He stretched it out. The announcement was very loud, perhaps even a bit enthusiastic. The Green Heron had returned to his winter home at the salt marsh while I was gone, and appeared surprised to see me. As I walked closer, he repeated the announcement.
An Anhinga, who was resting down by the water almost right below him, joined the choir. She’s baaack!
All eyes were on me. Well, almost. Even the Mayor interrupted his hunt, walked closer, nailed his eyes on me and gave me a nod.
The young Mourning Dove checked on me too from her high vantage point. Approvingly, I thought.
Miss Rosa was still sleeping in her ‘bedroom’, heavily curtailed by leafy greens. She opened her eyes. I’m afraid my approach had woken her up.
The Reddish Egret, who had been fishing in the shallows nearby, performed his signature dance. Shake, Baby, Shake. What a royal reception!
Even two of the ducklings, who had left the salt marsh merely four months ago marching behind their Mama, came to say hi. They had grown a lot. And they had started in diving school. I saw a few more siblings further away.
But not all residents joined the welcome party. The young Great Blue Heron didn’t really care to see me back. We have some history, as some of you will remember. I noticed he might have been in a fight as he had a flap of skin hanging under his chin. I wished him speedy recovery.
And the Yellow-crowned Night Heron didn’t pay any attention to me either. But I didn’t take it personally. He might have been hunting all night and was now looking for some peace and quiet.
His cousin, the Black-crowned Night Heron, was present too and peeked out from the tall grass. He was simply shy. And soon he flew up into a tree to sleep for the day.
I walked to the beach-end of the marsh and found two Great Egrets hunting together. Beautiful.
And a little Snowy Egret who was fishing alone. She soon decided to move onto the bay side and took off while I was watching her.
I was delighted to see so many feathered friends on my first walk! But where were the Ospreys? The nest was empty – and in great need of repair. Unfortunately the ground is too soft right now to allow a big vehicle to come close to the nest. That will have to wait for a bit longer.
I walked around the marsh. Then sat on ‘my’ bench to drink some water. It was hot already. I waited. A squirrel in the tree above came down to check me out.

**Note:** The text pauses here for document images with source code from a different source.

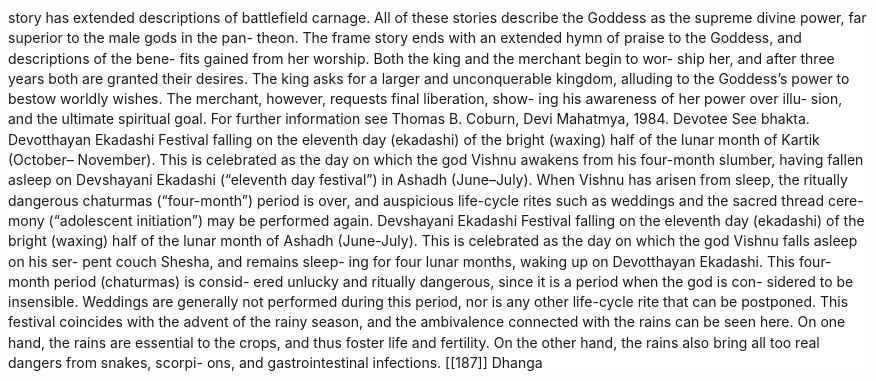 story has extended descriptions of
battlefield carnage.
All of these stories describe the
Goddess as the supreme divine power,
far superior to the male gods in the pan-
theon. The frame story ends with an
extended hymn of praise to the
Goddess, and descriptions of the bene-
fits gained from her worship. Both the
king and the merchant begin to wor-
ship her, and after three years both are
granted their desires. The king asks for a
larger and unconquerable kingdom,
alluding to the Goddess’s power to
bestow worldly wishes. The merchant,
however, requests final liberation, show-
ing his awareness of her power over illu-
sion, and the ultimate spiritual goal. For
further information see Thomas B.
Coburn, Devi Mahatmya, 1984.
Devotee
See bhakta.
Devotthayan Ekadashi
Festival falling on the eleventh day
(ekadashi) of the bright (waxing) half of
the lunar month of Kartik (October–
November). This is celebrated as the day
on which the god Vishnu awakens from
his four-month slumber, having fallen
asleep on Devshayani Ekadashi
(“eleventh day festival”) in Ashadh
(June–July). When Vishnu has arisen
from sleep, the ritually dangerous
chaturmas (“four-month”) period is
over, and auspicious life-cycle rites such
as weddings and the sacred thread cere-
mony (“adolescent initiation”) may be
performed again.
Devshayani Ekadashi
Festival falling on the eleventh day
(ekadashi) of the bright (waxing) half of
the lunar month of Ashadh (June-July).
This is celebrated as the day on which
the god Vishnu falls asleep on his ser-
pent couch Shesha, and remains sleep-
ing for four lunar months, waking up on
Devotthayan Ekadashi. This four-
month period (chaturmas) is consid-
ered unlucky and ritually dangerous,
since it is a period when the god is con-
sidered to be insensible. Weddings are
generally not performed during this
period, nor is any other life-cycle rite
that can be postponed. This festival
coincides with the advent of the rainy
season, and the ambivalence connected
with the rains can be seen here. On one
hand, the rains are essential to the
crops, and thus foster life and fertility.
On the other hand, the rains also bring
all too real dangers from snakes, scorpi-
ons, and gastrointestinal infections.
[[187]]
Dhanga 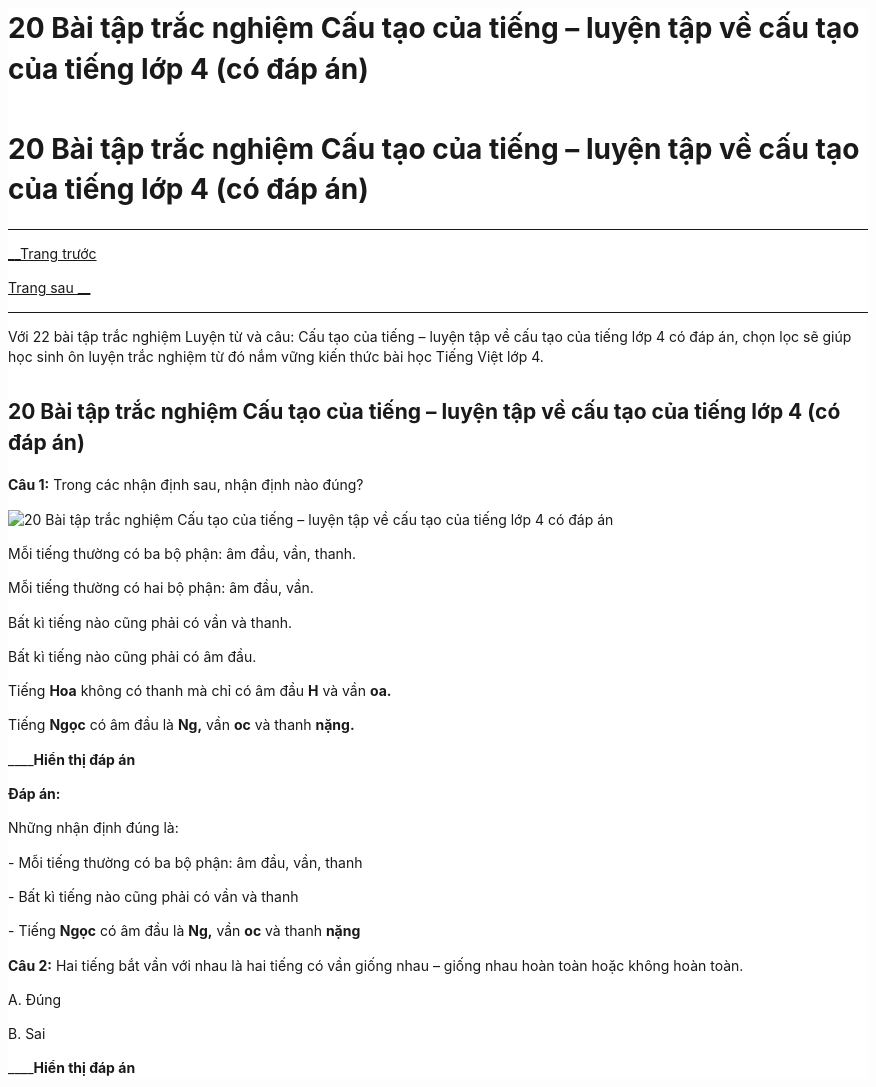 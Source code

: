 # 20 Bài tập trắc nghiệm Cấu tạo của tiếng – luyện tập về cấu tạo của tiếng lớp 4 (có đáp án)

# 20 Bài tập trắc nghiệm Cấu tạo của tiếng – luyện tập về cấu tạo của tiếng lớp 4 (có đáp án)

* * *

[__Trang trước](https://vietjack.com/tieng-viet-lop-4/bai-tap-trac-nghiem-tieng-viet-lop-4.jsp)

[Trang sau __](https://vietjack.com/tieng-viet-lop-4/bai-tap-trac-nghiem-tieng-viet-lop-4.jsp)

* * *

Với 22 bài tập trắc nghiệm Luyện từ và câu: Cấu tạo của tiếng – luyện tập về cấu tạo của tiếng lớp 4 có đáp án, chọn lọc sẽ giúp học sinh ôn luyện trắc nghiệm từ đó nắm vững kiến thức bài học Tiếng Việt lớp 4.

## 20 Bài tập trắc nghiệm Cấu tạo của tiếng – luyện tập về cấu tạo của tiếng lớp 4 (có đáp án)

**Câu 1:** Trong các nhận định sau, nhận định nào đúng?

![20 Bài tập trắc nghiệm Cấu tạo của tiếng – luyện tập về cấu tạo của tiếng lớp 4 có đáp án](https://vietjack.com/tieng-viet-lop-4/images/trac-nghiem-luyen-tu-va-cau-cau-tao-cua-tieng-luyen-tap-ve-cau-tao-cua-tieng-116984.PNG)

Mỗi tiếng thường có ba bộ phận: âm đầu, vần, thanh.

Mỗi tiếng thường có hai bộ phận: âm đầu, vần.

Bất kì tiếng nào cũng phải có vần và thanh.

Bất kì tiếng nào cũng phải có âm đầu.

Tiếng **Hoa** không có thanh mà chỉ có âm đầu **H** và vần **oa.**

Tiếng **Ngọc** có âm đầu là **Ng,** vần **oc** và thanh **nặng.**

____**Hiển thị đáp án**

**Đáp án:**

Những nhận định đúng là:

\- Mỗi tiếng thường có ba bộ phận: âm đầu, vần, thanh

\- Bất kì tiếng nào cũng phải có vần và thanh

\- Tiếng **Ngọc** có âm đầu là **Ng,** vần **oc** và thanh **nặng**

**Câu 2:** Hai tiếng bắt vần với nhau là hai tiếng có vần giống nhau – giống nhau hoàn toàn hoặc không hoàn toàn.

A. Đúng

B. Sai

____**Hiển thị đáp án**
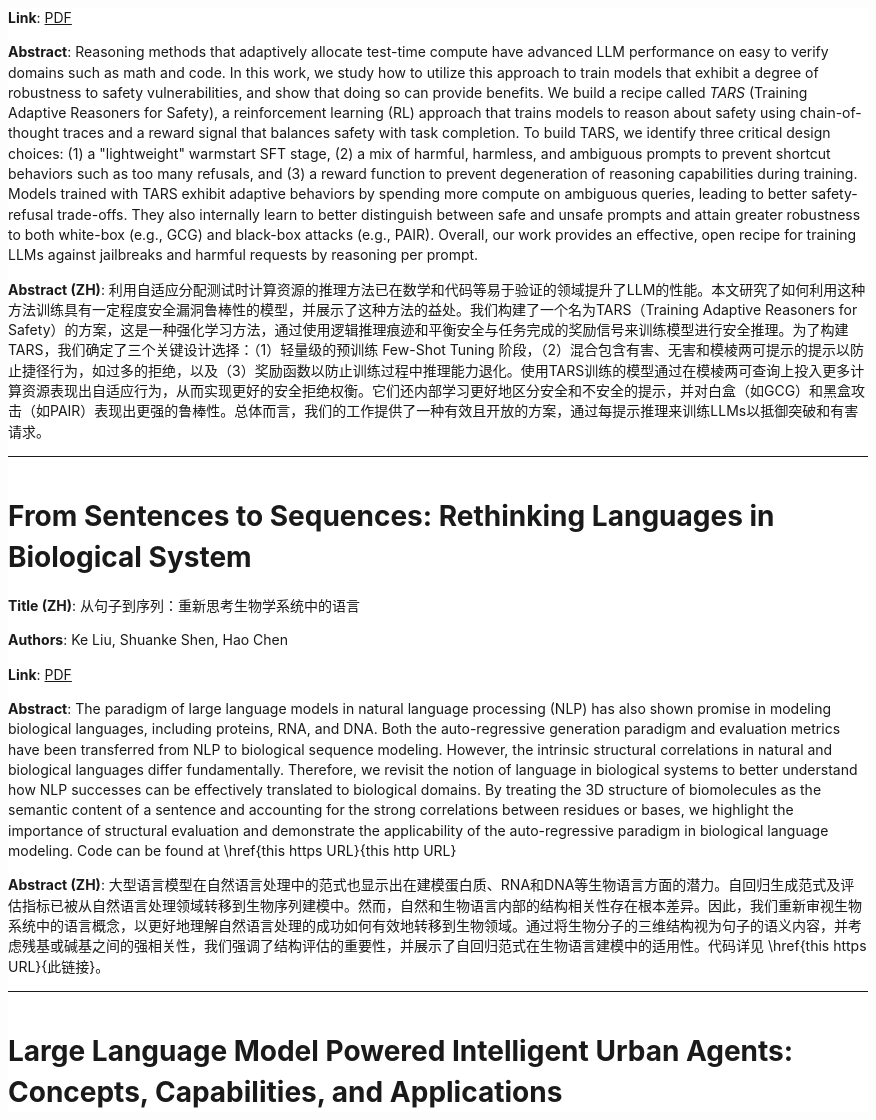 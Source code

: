 **Link**: [PDF](https://arxiv.org/pdf/2507.00971)  

**Abstract**: Reasoning methods that adaptively allocate test-time compute have advanced LLM performance on easy to verify domains such as math and code. In this work, we study how to utilize this approach to train models that exhibit a degree of robustness to safety vulnerabilities, and show that doing so can provide benefits. We build a recipe called $\textit{TARS}$ (Training Adaptive Reasoners for Safety), a reinforcement learning (RL) approach that trains models to reason about safety using chain-of-thought traces and a reward signal that balances safety with task completion. To build TARS, we identify three critical design choices: (1) a "lightweight" warmstart SFT stage, (2) a mix of harmful, harmless, and ambiguous prompts to prevent shortcut behaviors such as too many refusals, and (3) a reward function to prevent degeneration of reasoning capabilities during training. Models trained with TARS exhibit adaptive behaviors by spending more compute on ambiguous queries, leading to better safety-refusal trade-offs. They also internally learn to better distinguish between safe and unsafe prompts and attain greater robustness to both white-box (e.g., GCG) and black-box attacks (e.g., PAIR). Overall, our work provides an effective, open recipe for training LLMs against jailbreaks and harmful requests by reasoning per prompt. 

**Abstract (ZH)**: 利用自适应分配测试时计算资源的推理方法已在数学和代码等易于验证的领域提升了LLM的性能。本文研究了如何利用这种方法训练具有一定程度安全漏洞鲁棒性的模型，并展示了这种方法的益处。我们构建了一个名为TARS（Training Adaptive Reasoners for Safety）的方案，这是一种强化学习方法，通过使用逻辑推理痕迹和平衡安全与任务完成的奖励信号来训练模型进行安全推理。为了构建TARS，我们确定了三个关键设计选择：（1）轻量级的预训练 Few-Shot Tuning 阶段，（2）混合包含有害、无害和模棱两可提示的提示以防止捷径行为，如过多的拒绝，以及（3）奖励函数以防止训练过程中推理能力退化。使用TARS训练的模型通过在模棱两可查询上投入更多计算资源表现出自适应行为，从而实现更好的安全拒绝权衡。它们还内部学习更好地区分安全和不安全的提示，并对白盒（如GCG）和黑盒攻击（如PAIR）表现出更强的鲁棒性。总体而言，我们的工作提供了一种有效且开放的方案，通过每提示推理来训练LLMs以抵御突破和有害请求。 

---
# From Sentences to Sequences: Rethinking Languages in Biological System 

**Title (ZH)**: 从句子到序列：重新思考生物学系统中的语言 

**Authors**: Ke Liu, Shuanke Shen, Hao Chen  

**Link**: [PDF](https://arxiv.org/pdf/2507.00953)  

**Abstract**: The paradigm of large language models in natural language processing (NLP) has also shown promise in modeling biological languages, including proteins, RNA, and DNA. Both the auto-regressive generation paradigm and evaluation metrics have been transferred from NLP to biological sequence modeling. However, the intrinsic structural correlations in natural and biological languages differ fundamentally. Therefore, we revisit the notion of language in biological systems to better understand how NLP successes can be effectively translated to biological domains. By treating the 3D structure of biomolecules as the semantic content of a sentence and accounting for the strong correlations between residues or bases, we highlight the importance of structural evaluation and demonstrate the applicability of the auto-regressive paradigm in biological language modeling. Code can be found at \href{this https URL}{this http URL} 

**Abstract (ZH)**: 大型语言模型在自然语言处理中的范式也显示出在建模蛋白质、RNA和DNA等生物语言方面的潜力。自回归生成范式及评估指标已被从自然语言处理领域转移到生物序列建模中。然而，自然和生物语言内部的结构相关性存在根本差异。因此，我们重新审视生物系统中的语言概念，以更好地理解自然语言处理的成功如何有效地转移到生物领域。通过将生物分子的三维结构视为句子的语义内容，并考虑残基或碱基之间的强相关性，我们强调了结构评估的重要性，并展示了自回归范式在生物语言建模中的适用性。代码详见 \href{this https URL}{此链接}。 

---
# Large Language Model Powered Intelligent Urban Agents: Concepts, Capabilities, and Applications 
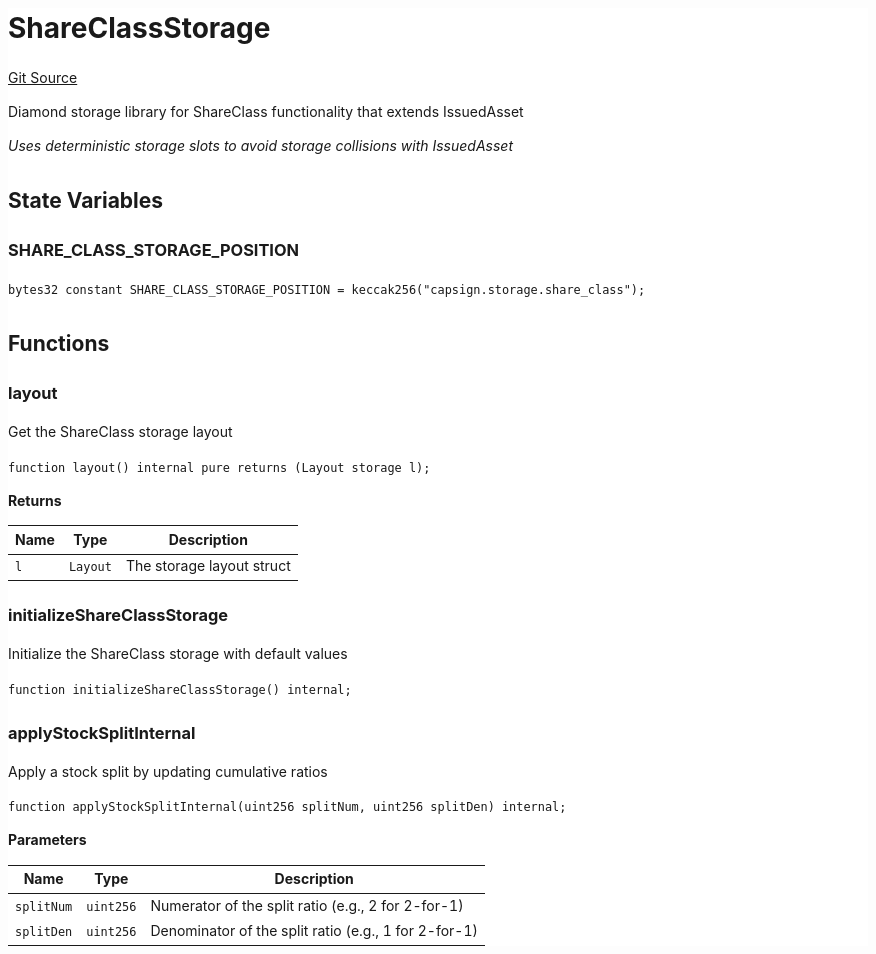 # ShareClassStorage
[Git Source](https://github.com/capsign/protocol/blob/dfa6820124c5610a6bfa06329447dbae7c24bc0a/src/Tokenization/assets/storage/ShareClassStorage.sol)

Diamond storage library for ShareClass functionality that extends IssuedAsset

*Uses deterministic storage slots to avoid storage collisions with IssuedAsset*


## State Variables
### SHARE_CLASS_STORAGE_POSITION

```solidity
bytes32 constant SHARE_CLASS_STORAGE_POSITION = keccak256("capsign.storage.share_class");
```


## Functions
### layout

Get the ShareClass storage layout


```solidity
function layout() internal pure returns (Layout storage l);
```
**Returns**

|Name|Type|Description|
|----|----|-----------|
|`l`|`Layout`|The storage layout struct|


### initializeShareClassStorage

Initialize the ShareClass storage with default values


```solidity
function initializeShareClassStorage() internal;
```

### applyStockSplitInternal

Apply a stock split by updating cumulative ratios


```solidity
function applyStockSplitInternal(uint256 splitNum, uint256 splitDen) internal;
```
**Parameters**

|Name|Type|Description|
|----|----|-----------|
|`splitNum`|`uint256`|Numerator of the split ratio (e.g., 2 for 2-for-1)|
|`splitDen`|`uint256`|Denominator of the split ratio (e.g., 1 for 2-for-1)|
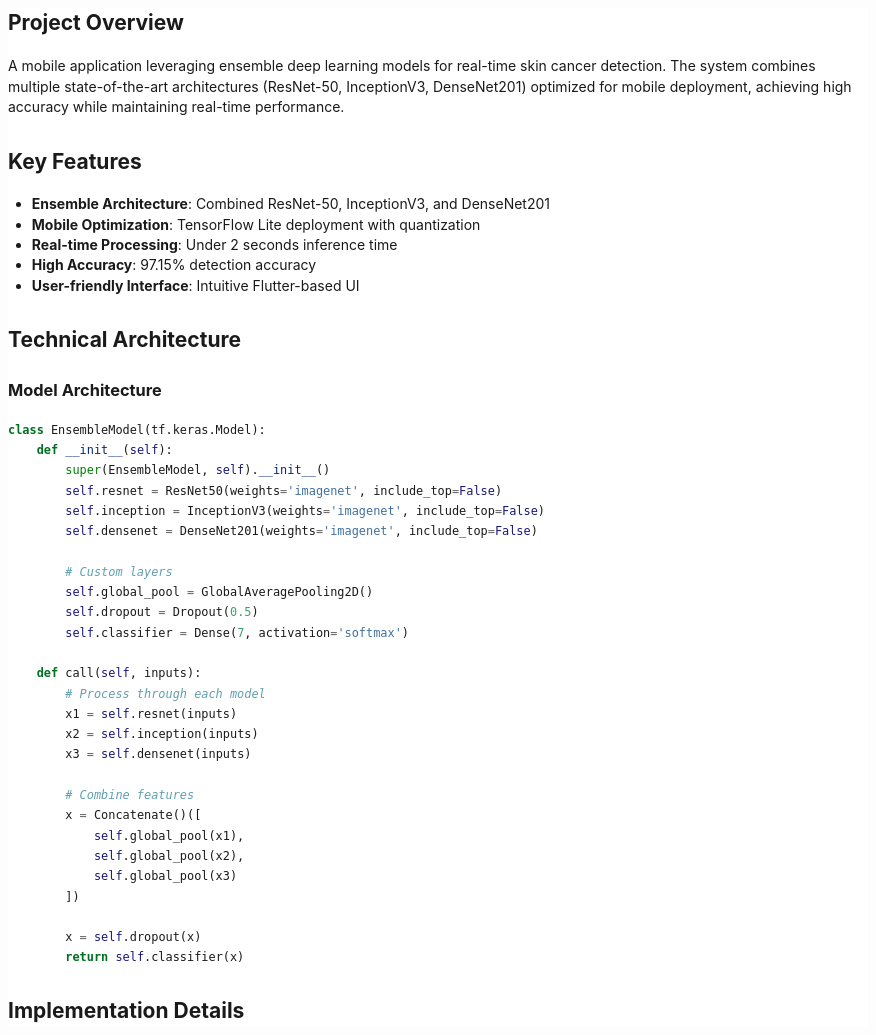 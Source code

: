 ## Project Overview

A mobile application leveraging ensemble deep learning models for real-time skin cancer detection. The system combines multiple state-of-the-art architectures (ResNet-50, InceptionV3, DenseNet201) optimized for mobile deployment, achieving high accuracy while maintaining real-time performance.

## Key Features

- **Ensemble Architecture**: Combined ResNet-50, InceptionV3, and DenseNet201
- **Mobile Optimization**: TensorFlow Lite deployment with quantization
- **Real-time Processing**: Under 2 seconds inference time
- **High Accuracy**: 97.15% detection accuracy
- **User-friendly Interface**: Intuitive Flutter-based UI

## Technical Architecture

### Model Architecture
```python
class EnsembleModel(tf.keras.Model):
    def __init__(self):
        super(EnsembleModel, self).__init__()
        self.resnet = ResNet50(weights='imagenet', include_top=False)
        self.inception = InceptionV3(weights='imagenet', include_top=False)
        self.densenet = DenseNet201(weights='imagenet', include_top=False)
        
        # Custom layers
        self.global_pool = GlobalAveragePooling2D()
        self.dropout = Dropout(0.5)
        self.classifier = Dense(7, activation='softmax')
        
    def call(self, inputs):
        # Process through each model
        x1 = self.resnet(inputs)
        x2 = self.inception(inputs)
        x3 = self.densenet(inputs)
        
        # Combine features
        x = Concatenate()([
            self.global_pool(x1),
            self.global_pool(x2),
            self.global_pool(x3)
        ])
        
        x = self.dropout(x)
        return self.classifier(x)
```

## Implementation Details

I noticed the Anhinga was still there, now drying her wings in the light breeze. And letting her latest catch, the drama of which I had obviously missed, go down smoothly.
Suddenly I heard friendly osprey speak in the sky. Mama Sandy was flying above the marsh with Papa Stanley. Yes! Both of them were around and seemed to be doing fine.
I discovered there was a third Osprey flying with them too. One with slightly orange-colored eyes and white tips on the flying feathers. A juvenile.
I looked at all the pictures I snapped of this young Osprey, and while I can’t be absolutely sure, I think it might have been Lady Cawcaw! She was discussing something with her papa. Maybe getting tips on good fishing spots. That’s when Papa Stanley’s gift arrived. A beautiful flight feather came dangling down and landed on the grass just a few feet from where I was standing. I picked it up. And now have this 14 inches long ‘treasure’ in a small vase in my office, his molting gift.
While I was watching the Ospreys, Miss Rosa had decided it was time for breakfast. She had come out from her hideout and was looking for food.
And the Reddish Egret had recovered from our first meeting and was hunting again with great determination.
I was delighted by the reception orchestrated by the salt marsh residents. So many of them were present on that beautiful morning last Saturday.
It may take a few days before we see such a glorious sunrise again as we are currently bracing for the impacts from a high grade tropical storm, hopefully not a hurricane, expected to brush our area tomorrow night and Thursday. I am hoping all our feathered friends will find shelter to keep them safe. Greetings from all of us.